EGALITARIAN| The service sector during crisis

THE MARAWI crisis surely had its economic cost to Davao Region. I did my computation before showing spill-over effects of economic growth happening across regions. The Autonomous Region in Muslim Mindanao where Marawi is located will have spill-over effects to Region 12, Region 9 and Region 10. However, Davao Region is integrated to Region 12 directly, hence, the impact. The basis of the computation follows the gravity logic using population and distance as factors of attraction, as would be in a gravity analysis.

Yes, true, one need not acquire sharp computational competency to know that there is a sure impact. For Davao City as this is true for Davao Region, the first casualty is tourism. Recent report posted a 20 million pesos loss in 3 a day-average mainly coming from cancelled hotel bookings and accommodations. The amount could have generated an additional 8,393,260 million more in the domestic economy as the money could have changed from one hand to the other in what is called as velocity of money. Adding the opportunity loss, total loss for a 3-day-average is 28,393,260.
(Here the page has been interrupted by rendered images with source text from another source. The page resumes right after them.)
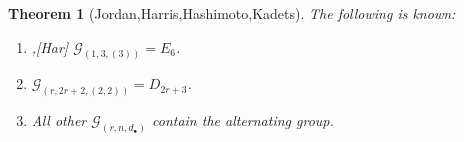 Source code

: \documentclass[final]{beamer}
\theoremstyle{thrm}
\newtheorem{thm}{Theorem}
\newcommand{\blue}[1]{{\color{black!15!aggiemaroon}\underline{#1}}}
\begin{document}
\begin{frame}
\begin{minipage}[t]{.3\textwidth}
\vspace{.4cm}

\begin{thm}[\raisebox{-.1cm}{\,}Jordan,Harris,Hashimoto,Kadets\raisebox{.9cm}{\,}]
\vspace{.2cm}
The following is known:
\begin{enumerate}
\item[$\bullet$] [J],[Har] $\mathcal{G}_{(1,3,(3))} = E_6$.

\vspace{.4cm}

\item[$\bullet$] [Has,K] $\mathcal{G}_{(r,2r+2,(2,2))} = D_{2r+3}$.

\vspace{.4cm}

\item[$\bullet$] [Has,K] All other $\mathcal{G}_{(r,n,d_\bullet)}$ contain the alternating group.
\end{enumerate}
\vspace{.1cm}
\end{thm}

\vspace{0cm}







%


\end{minipage}
\end{frame}
\end{document}
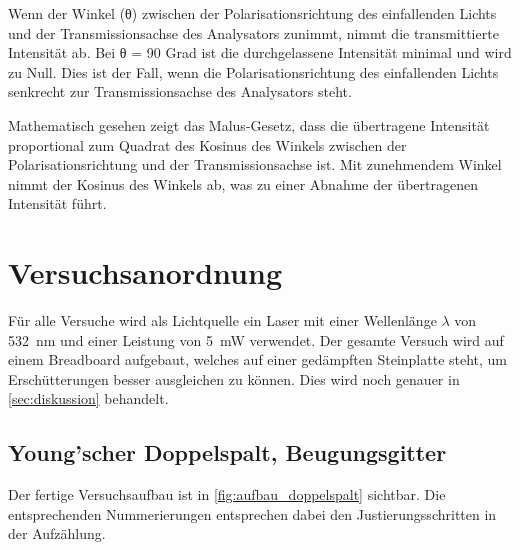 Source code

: \documentclass[12pt,english,ngerman]{scrartcl}
\begin{document}
Wenn der Winkel (θ) zwischen der Polarisationsrichtung des einfallenden Lichts
und der Transmissionsachse des Analysators zunimmt, nimmt die transmittierte
Intensität ab. Bei θ = 90 Grad ist die durchgelassene Intensität minimal und
wird zu Null. Dies ist der Fall, wenn die Polarisationsrichtung des
einfallenden Lichts senkrecht zur Transmissionsachse des Analysators steht.

Mathematisch gesehen zeigt das Malus-Gesetz, dass die übertragene Intensität
proportional zum Quadrat des Kosinus des Winkels zwischen der
Polarisationsrichtung und der Transmissionsachse ist. Mit zunehmendem Winkel
nimmt der Kosinus des Winkels ab, was zu einer Abnahme der übertragenen
Intensität führt.





\section{Versuchsanordnung}\label{sec:versuchsanordnung}

Für alle Versuche wird als Lichtquelle ein Laser mit einer Wellenlänge $\lambda$ von \SI{532}{\nano\meter} und einer 
Leistung von \SI{5}{\milli\watt} verwendet. Der gesamte Versuch wird auf einem Breadboard aufgebaut, welches auf einer 
gedämpften Steinplatte steht, um Erschütterungen besser ausgleichen zu können. Dies wird noch genauer in \autoref{sec:diskussion}
behandelt.
\subsection{Young'scher Doppelspalt, Beugungsgitter}

Der fertige Versuchsaufbau ist in \autoref{fig:aufbau_doppelspalt} sichtbar. Die entsprechenden Nummerierungen entsprechen dabei den 
Justierungsschritten in der Aufzählung.
\end{document}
The taxi drivers, the barbeque vendors and other service-oriented employees can well articulate the loss. I had a chat with a taxi driver whom I asked of the impact of the martial law and the Marawi crisis. The response was quick but lengthy. He said they are losing P500 a day. At 7 o’clock they could hardly find a passenger. More cabs line up at malls for hours.

The same concern was raised by a barbeque vendor at the Roxas night market. Before the martial law, they could earn between P5000 to P6000 per night, now it plummeted to P2000 to P4000.

The list can continue to include the exchange rates, the investors’ confidence evident in the stock market, in a much bigger sense. But let me convince my readers that these are temporary in nature. Let me focus my analysis to Davao City.

The current stream of currency flow is experiencing a reduced current as a matter of expected behavioral response. Consumers withhold marginal propensity to consume and only spend for items that are considerably basic. The marginal propensity to consume is the likelihood of the consumer to spend a portion of an income and sets aside a portion as savings for future use. Under conditions of certainty, savings rate is usually lower than spending. This however is the reverse during conditions of uncertainty.

Consumers become more diligent; however, this does not suggest a sharp decline in the usual expenditure items. They will focus on items that are inelastic or products we call as necessary goods. People start to buy these items more while reducing purchase of luxury goods. This is in anticipation of future price changes on the one hand, and the reduced volume of available goods on the other.

During times of uncertainty, common direct hits are observed in the service industry. No wonder the sharp decline in the tourism receipts for Davao City. Since 2006, the sector able to generate an accumulated economic benefit of 94.67 billion pesos and generated an estimated 50,000 jobs. In Davao City, tourists spend 3 to 4 days and squander an average of 4,000 pesos per day. This is the amount that could have been spent in the taxi services, in the food stalls along Roxas, in the pasalubong centers, and in many attached industries and sub-sectors of tourism industry.

This however will only be true for some time, in a couple of weeks local tourists start to saunter in the streets of Davao. Local economy starts to roll at the speed it used to be. 90% of the tourists are local travelers, though the huge portion of this are participants of conferences and meetings; those events that were already canceled. Yet, there is a spin. The opening of Mt. Apo poses a strong temptation to mountaineers, trekkers and nature lovers. They will be the first group to prove that there is always life in Davao, as life is always been here. It is seldom a case that individuals who have had a wonderful tourism experience won’t come back. They sure will come as they realize that none ever in the world had experienced “no threat of violence and crimes”.  The tourist will come again, at first in trickle, then by volume.  All that happened will come to pass, nothing really lasts forever.